The film is a “return to form” for Romero whose Diary was received lukewarm reviews (though I not sure he "left"...). While Diary seemed a great concept (Romero commenting on the Blogosphere while using HD/YouTube amateurs shooting a “film with the film”), I will admit the actual resulting movie felt a little heavy-handed. While the “this is all being shot ‘live”’ concept was visually interesting and created some unique set pieces, losing that angle frees Romero up, and he is allowed to create much better set-pieces, action, and story. Particular action set-piece standouts include the suspense filled Dock/Barge sequence and a showdown at Zombie Corral.

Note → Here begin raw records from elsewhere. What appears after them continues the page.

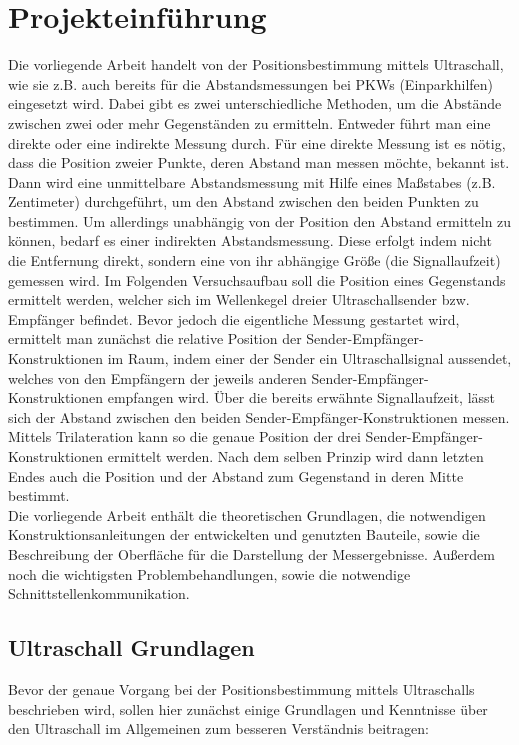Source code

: 
\chapter{Projekteinführung}
Die vorliegende Arbeit handelt von der Positionsbestimmung mittels Ultraschall, wie sie z.B. auch bereits für die Abstandsmessungen bei PKWs (Einparkhilfen) eingesetzt wird. Dabei gibt es zwei unterschiedliche Methoden, um die Abstände zwischen zwei oder mehr Gegenständen zu ermitteln. Entweder führt man eine direkte oder eine indirekte Messung durch. Für eine direkte Messung ist es nötig, dass die Position zweier Punkte, deren Abstand man messen möchte, bekannt ist. Dann wird eine unmittelbare Abstandsmessung mit Hilfe eines Maßstabes (z.B. Zentimeter) durchgeführt, um den Abstand zwischen den beiden Punkten zu bestimmen. Um allerdings unabhängig von der Position den Abstand ermitteln zu können, bedarf es einer indirekten Abstandsmessung. Diese erfolgt indem nicht die Entfernung direkt, sondern eine von ihr abhängige Größe (die Signallaufzeit) gemessen wird. Im Folgenden Versuchsaufbau soll die Position eines Gegenstands ermittelt werden, welcher sich im Wellenkegel dreier Ultraschallsender bzw. Empfänger befindet. Bevor jedoch die eigentliche Messung gestartet wird, ermittelt man zunächst die relative Position der Sender-Empfänger-Konstruktionen im Raum, indem einer der Sender ein Ultraschallsignal aussendet, welches von den Empfängern der  jeweils anderen Sender-Empfänger-Konstruktionen empfangen wird. Über die bereits erwähnte Signallaufzeit, lässt sich der Abstand zwischen den beiden Sender-Empfänger-Konstruktionen messen. Mittels Trilateration kann so die genaue Position der drei Sender-Empfänger-Konstruktionen ermittelt werden. Nach dem selben Prinzip wird dann letzten Endes auch die Position und der Abstand zum Gegenstand in deren Mitte bestimmt.\\
Die vorliegende Arbeit enthält die theoretischen Grundlagen, die notwendigen Konstruktionsanleitungen der entwickelten und genutzten Bauteile, sowie die Beschreibung der Oberfläche für die Darstellung der Messergebnisse. Außerdem noch die wichtigsten Problembehandlungen, sowie die notwendige Schnittstellenkommunikation.


\section{Ultraschall Grundlagen}
Bevor der genaue Vorgang bei der Positionsbestimmung mittels Ultraschalls beschrieben wird, sollen hier zunächst einige Grundlagen und Kenntnisse über den Ultraschall im Allgemeinen zum besseren Verständnis beitragen:
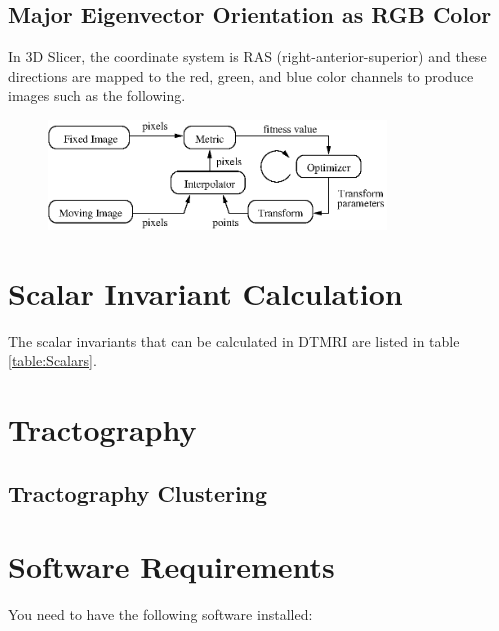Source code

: \documentclass{InsightArticle}
\begin{document}
\subsection{Major Eigenvector Orientation as RGB Color}

In 3D Slicer, the coordinate system is RAS (right-anterior-superior)
and these directions are mapped to the red, green, and blue color
channels to produce images such as the following.


%
%

\begin{figure}
\center
\includegraphics[width=0.8\textwidth]{RegistrationComponentsDiagram.eps}
\label{fig:RegistrationComponents}
\end{figure}



\section{Scalar Invariant Calculation}
The scalar invariants that can be calculated in DTMRI are listed in table \ref{table:Scalars}.

\section{Tractography}

\subsection{Tractography Clustering}


\section{Software Requirements}

You need to have the following software installed:
\end{document}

While the suspense and action are amped up in this film, the hit-you-over-the-head message is toned down… there is a voice over that explains Romero’s views, but Survival brings back a greater level of symbolism and subtlety to the story. The new film was better able to indict extremism without the super-explain-it-to-you montages of Diary. This film also uses moral ambiguity to a greater effect, as there are no clear cut “good guys.” I think the best compare and contrast that can be offered of the two films is this: Diary of the Dead allowed the form and construction of the film to dictate the story (which was a fun exercise to be sure). Survival of the Dead lets the construction of the film be dictated by the story.
I was a little worried about the overdone “feuding families” theme as evidenced in the trailer and I was also worried about the addition of western genre elements being to campy for a Romero film. It works for the most part and is nowhere near as corny as it could have been. There is some goofiness and “bad movie”-isms. For example, a grenade goes off in one sequence and instead of blowing up the characters, the characters get charred clothes and faces, Looney Tunes style. When using firearms, the accuracy of characters conveniently alternates between William Tell amazing and Imperial Stormtrooper abysmal depending on if a character needs to live or die in any given sequence. It is to Romero’s credit though, that while God Mode seems to exist in characters, it isn’t always on and we never know who might get eaten next…
This film is a great and gory time at the movies. If you can catch it at a midnight/late night show with a packed audience, you will not be disappointed. Obviously recommended for Zombie and horror fans, but non-fans looking for an entry into the genre could do much worse.